I want to let you all in on a few “valley” moments from the Race in hopes that it will encourage you to give God the glory that may be tempted to give to me and call out the lie that you have to leave the country to be on the missions field. I want to show you that even on the “field” as missionaries, we are still human and life is still life.

 

Things seem exciting for a bit when you first arrive in a new place or country, but there comes a point not long after when the street you walk down every day becomes familiar and normal to you. The foods you try for the first time become the classic Wednesday night meal. The newness fades and you’re just left with, well, life. Every moment isn’t an adventure. I can look back and say that there are definitely days or moments that felt magical, and I thank God for those, but that’s just not something that happens every day.

 

Missionaries are just ordinary people- people who struggle and sin and have a lot of growing to do in their relationship with Jesus. If you need an example, my teammate Emmy and I bicker and challenge each other like sisters. There have been times when we have said really hurtful things to each other and had to give/receive lots of grace. Of course we know we love each other, but like I said, we’re human and we both fall short in this way.

 

When I first arrived in India, I felt joyless, purposeless, and had no passion or desire to do ministry. No part of me loved it here. We have good living conditions, good food, good weather- there was nothing not to like. I just couldn’t seem to find the same peace and joy that I’d been carrying in my heart the prior few months.
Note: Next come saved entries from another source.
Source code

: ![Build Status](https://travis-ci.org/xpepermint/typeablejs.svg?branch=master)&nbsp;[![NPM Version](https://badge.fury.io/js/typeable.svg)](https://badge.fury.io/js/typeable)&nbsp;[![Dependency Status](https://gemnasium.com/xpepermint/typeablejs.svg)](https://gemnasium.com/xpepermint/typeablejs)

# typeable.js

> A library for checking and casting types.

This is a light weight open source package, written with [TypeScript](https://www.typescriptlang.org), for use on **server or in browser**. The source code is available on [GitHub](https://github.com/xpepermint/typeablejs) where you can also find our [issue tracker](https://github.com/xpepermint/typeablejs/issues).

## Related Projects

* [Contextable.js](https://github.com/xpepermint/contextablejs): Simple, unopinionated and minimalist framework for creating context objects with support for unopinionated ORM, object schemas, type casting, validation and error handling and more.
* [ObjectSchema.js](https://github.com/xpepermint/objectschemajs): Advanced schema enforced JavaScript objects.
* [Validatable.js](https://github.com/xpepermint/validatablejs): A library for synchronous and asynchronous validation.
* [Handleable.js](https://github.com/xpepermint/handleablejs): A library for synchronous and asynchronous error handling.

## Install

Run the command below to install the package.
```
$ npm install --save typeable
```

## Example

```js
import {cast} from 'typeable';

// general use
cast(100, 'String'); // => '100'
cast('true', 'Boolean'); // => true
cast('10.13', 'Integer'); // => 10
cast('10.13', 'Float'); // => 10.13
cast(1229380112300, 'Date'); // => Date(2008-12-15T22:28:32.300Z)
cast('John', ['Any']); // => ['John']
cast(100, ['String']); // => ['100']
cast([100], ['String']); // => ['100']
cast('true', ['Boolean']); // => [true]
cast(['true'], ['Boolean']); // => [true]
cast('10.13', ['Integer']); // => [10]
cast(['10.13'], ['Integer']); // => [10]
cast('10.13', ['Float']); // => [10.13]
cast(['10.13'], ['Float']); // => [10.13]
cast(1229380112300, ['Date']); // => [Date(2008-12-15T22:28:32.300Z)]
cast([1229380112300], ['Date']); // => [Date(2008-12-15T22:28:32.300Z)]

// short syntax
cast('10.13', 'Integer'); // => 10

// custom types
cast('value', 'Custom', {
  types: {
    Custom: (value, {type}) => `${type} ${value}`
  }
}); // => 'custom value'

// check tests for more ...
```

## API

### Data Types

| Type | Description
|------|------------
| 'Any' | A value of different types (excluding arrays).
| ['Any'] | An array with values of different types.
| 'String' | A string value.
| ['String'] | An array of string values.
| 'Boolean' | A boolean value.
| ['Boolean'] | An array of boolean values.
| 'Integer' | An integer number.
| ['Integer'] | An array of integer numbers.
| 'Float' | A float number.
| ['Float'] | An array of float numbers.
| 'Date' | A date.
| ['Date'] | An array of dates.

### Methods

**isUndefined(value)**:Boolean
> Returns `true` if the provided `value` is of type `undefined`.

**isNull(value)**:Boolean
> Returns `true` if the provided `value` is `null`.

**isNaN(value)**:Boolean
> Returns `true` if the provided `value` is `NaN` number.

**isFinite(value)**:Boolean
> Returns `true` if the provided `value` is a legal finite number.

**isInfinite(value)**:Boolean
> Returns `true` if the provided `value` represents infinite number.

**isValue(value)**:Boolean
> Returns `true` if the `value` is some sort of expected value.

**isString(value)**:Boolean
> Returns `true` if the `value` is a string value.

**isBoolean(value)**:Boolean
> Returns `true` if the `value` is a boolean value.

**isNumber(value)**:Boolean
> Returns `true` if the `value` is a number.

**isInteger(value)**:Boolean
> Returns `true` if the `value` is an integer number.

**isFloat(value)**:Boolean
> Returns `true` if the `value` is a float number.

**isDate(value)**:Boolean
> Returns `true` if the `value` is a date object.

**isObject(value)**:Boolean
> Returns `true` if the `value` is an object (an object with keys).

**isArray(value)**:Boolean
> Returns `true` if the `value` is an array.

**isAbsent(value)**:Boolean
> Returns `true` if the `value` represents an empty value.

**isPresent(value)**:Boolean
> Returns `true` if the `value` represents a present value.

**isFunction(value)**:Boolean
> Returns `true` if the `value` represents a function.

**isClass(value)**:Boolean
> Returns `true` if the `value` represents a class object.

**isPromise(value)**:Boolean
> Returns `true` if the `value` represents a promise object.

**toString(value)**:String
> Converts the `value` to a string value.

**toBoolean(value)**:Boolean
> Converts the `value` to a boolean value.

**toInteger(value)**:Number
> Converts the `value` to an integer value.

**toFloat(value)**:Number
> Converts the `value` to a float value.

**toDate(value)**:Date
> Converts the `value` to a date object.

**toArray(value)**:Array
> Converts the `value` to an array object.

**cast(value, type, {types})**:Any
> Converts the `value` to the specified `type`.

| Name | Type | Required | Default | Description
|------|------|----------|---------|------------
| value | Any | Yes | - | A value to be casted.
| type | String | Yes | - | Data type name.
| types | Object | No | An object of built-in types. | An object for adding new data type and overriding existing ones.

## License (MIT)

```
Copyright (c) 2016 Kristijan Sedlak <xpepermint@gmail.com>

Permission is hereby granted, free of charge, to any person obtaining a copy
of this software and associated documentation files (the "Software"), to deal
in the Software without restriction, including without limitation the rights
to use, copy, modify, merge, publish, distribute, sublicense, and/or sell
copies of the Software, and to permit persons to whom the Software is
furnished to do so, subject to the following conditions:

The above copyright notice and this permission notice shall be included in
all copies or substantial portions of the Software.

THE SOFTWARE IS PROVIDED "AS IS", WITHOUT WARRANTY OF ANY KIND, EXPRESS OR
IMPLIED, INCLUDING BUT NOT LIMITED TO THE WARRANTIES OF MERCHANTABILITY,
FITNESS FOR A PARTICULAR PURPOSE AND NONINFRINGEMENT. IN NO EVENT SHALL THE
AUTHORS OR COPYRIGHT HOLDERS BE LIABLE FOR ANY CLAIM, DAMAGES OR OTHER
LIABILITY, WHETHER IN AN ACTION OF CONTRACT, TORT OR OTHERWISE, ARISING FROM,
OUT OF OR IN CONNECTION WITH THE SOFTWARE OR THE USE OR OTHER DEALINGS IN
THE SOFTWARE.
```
I was going through the motions. Looking back now, I think I was mourning leaving Nepal and getting tired of living in such close quarters with so many people for so long (not many people know that I’m actually an introvert- it’s how I recharge. Your girl loves her alone time). Needless to say, month 5 hit me like a brick wall. I knew I couldn’t let the enemy steal my joy, and I refused to believe the lie that I would feel this way the entire two months of India. I prayed and fasted and as soon as I started leaning into the Lord and surrendering it all, He began filling me back up with all that I was lacking. India still isn’t my favorite place, but I believe God has a purpose for my time here; so I’m choosing to be present and make the most of it.

 

Just last week, one of my closest friends went back home to the states. I watched her lay in her bed, sick and struggling, for the 3 weeks prior. It was hard to watch her suffer, but also hard to send her off unknowing of whether she’ll return to finish the Race with me. (Keep her in your prayers if you’re reading this; her name is Sarah.)

 

I can say that in every moment that I’ve suffered, been uncomfortable, unhappy, or missed home, Jesus never left me. I have seen a new side of God’s face in his infinite comfort and joy that I may have never seen before if it weren’t for my suffering and imperfection. In fact, lately he’s been reminding me that suffering is an essential and promised part of our Christian walk. If you’re not ever going places in life that have the potential to bring you suffering, chances are you’re not running after Jesus with everything you have. Through trials he has truly become “my strength and my shield (Psalm 28:7)” and shown me the meaning of “for when I am weak, then I am strong (2 Corinth 12:10).” I can now say “halleluuuujaaah” for my hard times and all my mistakes.
(Whew, it took everything in me not to go on a tangent there y’all… I encourage you to take a journey and learn what Scripture says about suffering. Remember the people around the world who suffer everyday for the name of Jesus while we live extra-comfy lives in the States. Sorry- like I said, tangent. Heres some scripture on it: 1 Corinth 1:5-7 1 Peter 4:16 Hebrews 11:33-38)

 

Before I came on the Race, I saw all the cool, adventurous videos and pictures. I’ve learned that the way we imagine other people’s lives when we see pictures is almost always better than that actual moment probably was. I knew God called me to go on this trip, but there was definitely a part of me that wanted to go because I knew people would think I was this really cool and great person if I did. I had all these expectations of how my life would be on the field, what people would think of me, etc. Now I know that it’s not about me at all. So let’s give GOD the glory he deserves- I ask you to praise HIM for the awesome things He’s doing through his people around the world. Without him, we are nothing and we can do nothing. With him, we are loved and we can do anything. The glory is his alone.